Il parco è stato istituito ufficialmente nel 2006, unendo due aree protette precedenti: il parco di “Porto Selvaggio – Torre Uluzzo”, istituito nel 1980, e la “Palude del Capitano”, protetta dal 1997. L’area comprende la pineta, la macchia mediterranea, la costa rocciosa e le riserve naturalistiche, e ospita una straordinaria varietà di flora e fauna, tra cui molte specie rare ed endemiche, che rappresentano un tesoro prezioso per la regione.
Tra i siti di maggior valore storico-scientifico del parco spicca la Grotta del Cavallo, celebre per i ritrovamenti al suo interno di ossa e disegni rupestri che testimoniano la presenza di alcuni tra i primi Homo sapiens d’Europa, come riportato anche da National Geographic.
La Pineta di Porto Selvaggio, situata nell’entroterra del parco, è una delle ultime pinete presenti in Puglia e costituisce un habitat ideale per molte specie di uccelli migratori e residenti. La pineta è anche un luogo di interesse turistico, dove i visitatori possono ammirare la bellezza della natura e del paesaggio. Per raggiungere il mare è necessario attraversarla a piedi, una camminata di circa 20 minuti ripagata dalla vista spettacolare che si gode una volta giunti sulla riva.

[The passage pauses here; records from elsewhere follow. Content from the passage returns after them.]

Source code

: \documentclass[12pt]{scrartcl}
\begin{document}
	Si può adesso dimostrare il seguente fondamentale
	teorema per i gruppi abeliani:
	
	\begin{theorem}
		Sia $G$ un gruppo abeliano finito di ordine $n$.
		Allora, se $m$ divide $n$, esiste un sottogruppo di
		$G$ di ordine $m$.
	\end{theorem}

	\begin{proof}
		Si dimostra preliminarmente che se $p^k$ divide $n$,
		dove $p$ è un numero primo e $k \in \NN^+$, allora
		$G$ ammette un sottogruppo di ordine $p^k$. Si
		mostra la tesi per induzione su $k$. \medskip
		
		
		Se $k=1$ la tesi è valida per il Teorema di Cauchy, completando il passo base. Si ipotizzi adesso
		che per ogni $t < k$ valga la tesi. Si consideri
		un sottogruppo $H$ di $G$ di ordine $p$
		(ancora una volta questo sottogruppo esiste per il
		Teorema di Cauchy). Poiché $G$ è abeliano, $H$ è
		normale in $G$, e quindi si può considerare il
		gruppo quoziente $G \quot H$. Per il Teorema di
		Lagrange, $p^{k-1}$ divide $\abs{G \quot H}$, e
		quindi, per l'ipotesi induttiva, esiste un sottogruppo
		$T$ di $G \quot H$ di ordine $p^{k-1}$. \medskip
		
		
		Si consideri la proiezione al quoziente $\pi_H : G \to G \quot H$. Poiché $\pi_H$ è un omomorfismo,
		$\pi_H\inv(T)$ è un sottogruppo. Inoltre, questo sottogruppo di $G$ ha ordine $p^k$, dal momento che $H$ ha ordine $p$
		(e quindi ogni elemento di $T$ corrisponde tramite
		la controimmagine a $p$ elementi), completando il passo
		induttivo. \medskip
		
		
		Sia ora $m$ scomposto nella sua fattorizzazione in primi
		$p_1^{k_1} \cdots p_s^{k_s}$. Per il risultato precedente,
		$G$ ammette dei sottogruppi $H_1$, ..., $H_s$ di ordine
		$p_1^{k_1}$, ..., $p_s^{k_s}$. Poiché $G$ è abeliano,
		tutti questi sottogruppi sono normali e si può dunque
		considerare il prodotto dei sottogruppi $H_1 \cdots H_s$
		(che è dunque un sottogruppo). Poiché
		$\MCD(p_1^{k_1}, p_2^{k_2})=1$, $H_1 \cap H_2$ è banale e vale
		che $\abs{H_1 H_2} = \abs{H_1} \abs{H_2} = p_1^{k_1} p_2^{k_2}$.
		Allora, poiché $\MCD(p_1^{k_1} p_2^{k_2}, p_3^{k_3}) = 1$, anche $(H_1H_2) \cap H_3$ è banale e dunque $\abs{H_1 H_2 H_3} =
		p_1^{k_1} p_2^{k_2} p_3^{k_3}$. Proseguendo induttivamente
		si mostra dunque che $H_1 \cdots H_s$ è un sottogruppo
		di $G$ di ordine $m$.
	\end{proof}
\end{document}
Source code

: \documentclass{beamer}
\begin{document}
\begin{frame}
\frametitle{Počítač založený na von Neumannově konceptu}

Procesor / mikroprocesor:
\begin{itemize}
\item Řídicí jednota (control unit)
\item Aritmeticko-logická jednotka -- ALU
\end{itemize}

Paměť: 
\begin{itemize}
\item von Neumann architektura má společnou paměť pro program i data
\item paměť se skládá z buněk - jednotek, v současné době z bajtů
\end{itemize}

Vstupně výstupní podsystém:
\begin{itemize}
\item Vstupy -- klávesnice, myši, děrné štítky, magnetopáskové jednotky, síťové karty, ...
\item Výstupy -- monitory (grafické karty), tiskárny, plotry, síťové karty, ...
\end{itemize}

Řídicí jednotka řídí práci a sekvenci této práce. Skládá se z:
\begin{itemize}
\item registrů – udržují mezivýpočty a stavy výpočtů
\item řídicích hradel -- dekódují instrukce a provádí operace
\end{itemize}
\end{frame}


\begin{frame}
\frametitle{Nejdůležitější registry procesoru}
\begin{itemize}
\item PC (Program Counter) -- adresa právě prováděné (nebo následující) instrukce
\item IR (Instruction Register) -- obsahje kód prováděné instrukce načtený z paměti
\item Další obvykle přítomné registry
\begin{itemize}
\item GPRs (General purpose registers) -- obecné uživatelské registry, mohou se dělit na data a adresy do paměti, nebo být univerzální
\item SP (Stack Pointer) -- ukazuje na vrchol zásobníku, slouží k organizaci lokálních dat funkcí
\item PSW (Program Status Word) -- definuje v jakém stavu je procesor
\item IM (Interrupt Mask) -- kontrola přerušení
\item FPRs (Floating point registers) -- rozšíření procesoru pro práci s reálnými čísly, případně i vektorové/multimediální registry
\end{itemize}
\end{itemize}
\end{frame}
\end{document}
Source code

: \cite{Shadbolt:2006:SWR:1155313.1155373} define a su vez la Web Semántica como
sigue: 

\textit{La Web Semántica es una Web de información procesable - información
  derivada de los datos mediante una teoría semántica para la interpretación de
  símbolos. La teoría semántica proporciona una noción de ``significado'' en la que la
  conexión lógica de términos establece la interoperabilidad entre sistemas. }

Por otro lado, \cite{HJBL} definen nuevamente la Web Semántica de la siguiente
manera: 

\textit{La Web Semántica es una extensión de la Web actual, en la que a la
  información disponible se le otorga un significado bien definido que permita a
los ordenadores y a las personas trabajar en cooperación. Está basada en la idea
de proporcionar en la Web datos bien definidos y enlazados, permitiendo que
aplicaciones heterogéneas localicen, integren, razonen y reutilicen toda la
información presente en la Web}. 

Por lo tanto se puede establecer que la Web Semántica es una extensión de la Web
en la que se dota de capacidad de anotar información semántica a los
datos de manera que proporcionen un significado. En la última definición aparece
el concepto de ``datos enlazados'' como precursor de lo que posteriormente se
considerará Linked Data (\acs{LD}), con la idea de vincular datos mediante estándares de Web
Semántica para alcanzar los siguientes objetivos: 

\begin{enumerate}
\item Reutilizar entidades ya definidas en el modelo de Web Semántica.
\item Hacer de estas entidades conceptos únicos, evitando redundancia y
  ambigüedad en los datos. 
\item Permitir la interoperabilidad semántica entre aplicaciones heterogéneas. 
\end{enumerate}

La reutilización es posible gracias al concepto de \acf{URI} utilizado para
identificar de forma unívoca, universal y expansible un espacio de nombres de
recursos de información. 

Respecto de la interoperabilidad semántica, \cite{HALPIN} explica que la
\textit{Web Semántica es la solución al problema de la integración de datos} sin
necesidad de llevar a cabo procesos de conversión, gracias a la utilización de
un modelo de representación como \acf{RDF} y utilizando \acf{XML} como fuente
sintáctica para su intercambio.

La costa rocciosa di Porto Selvaggio, caratterizzata da alti scogli a picco sul mare, è un’altra attrazione del parco. A differenza di altre zone come Gallipoli o Pescoluse, la costa è rocciosa ma di facile accesso grazie ad una piccola insenatura di ciottoli. Con un paio di scarpette da scoglio conviene avventurarsi verso le calette più isolate, che regalano davvero la sensazione di trovarsi in un luogo incontaminato e selvaggio.
Qui i visitatori possono passeggiare lungo i sentieri costieri, ammirare la bellezza del paesaggio e scoprire le grotte e le calette, che rappresentano un’altra attrazione del parco.
Le spiagge di Porto Selvaggio sono tra le più belle e incontaminate della regione. Queste spiagge sono caratterizzate da una sabbia fine e dorata e da un mare cristallino, che invitano i visitatori a fare un bagno o a praticare attività acquatiche. La spiaggia di Santa Caterina, ad esempio, è una delle spiagge più famose e frequentate del parco, dove i turisti possono godere del sole e del mare in un contesto di pace e tranquillità.
Come raggiungere Porto Selvaggio
Porto Selvaggio è facilmente raggiungibile in auto o in treno. In auto, chi viene da Gallipoli può seguire la litoranea in direzione nord seguendo le indicazioni per Santa Caterina; venendo invece da Lecce o dall’aeroporto di Brindisi, la strada più comoda è la SS101, con uscita per Nardò al Km 31, proseguendo poi sempre verso Santa Caterina lungo la strada provinciale SP17.
Se si preferisce viaggiare in treno, è possibile prendere un treno diretto da Lecce a Nardò e quindi raggiungere Porto Selvaggio con i mezzi pubblici locali.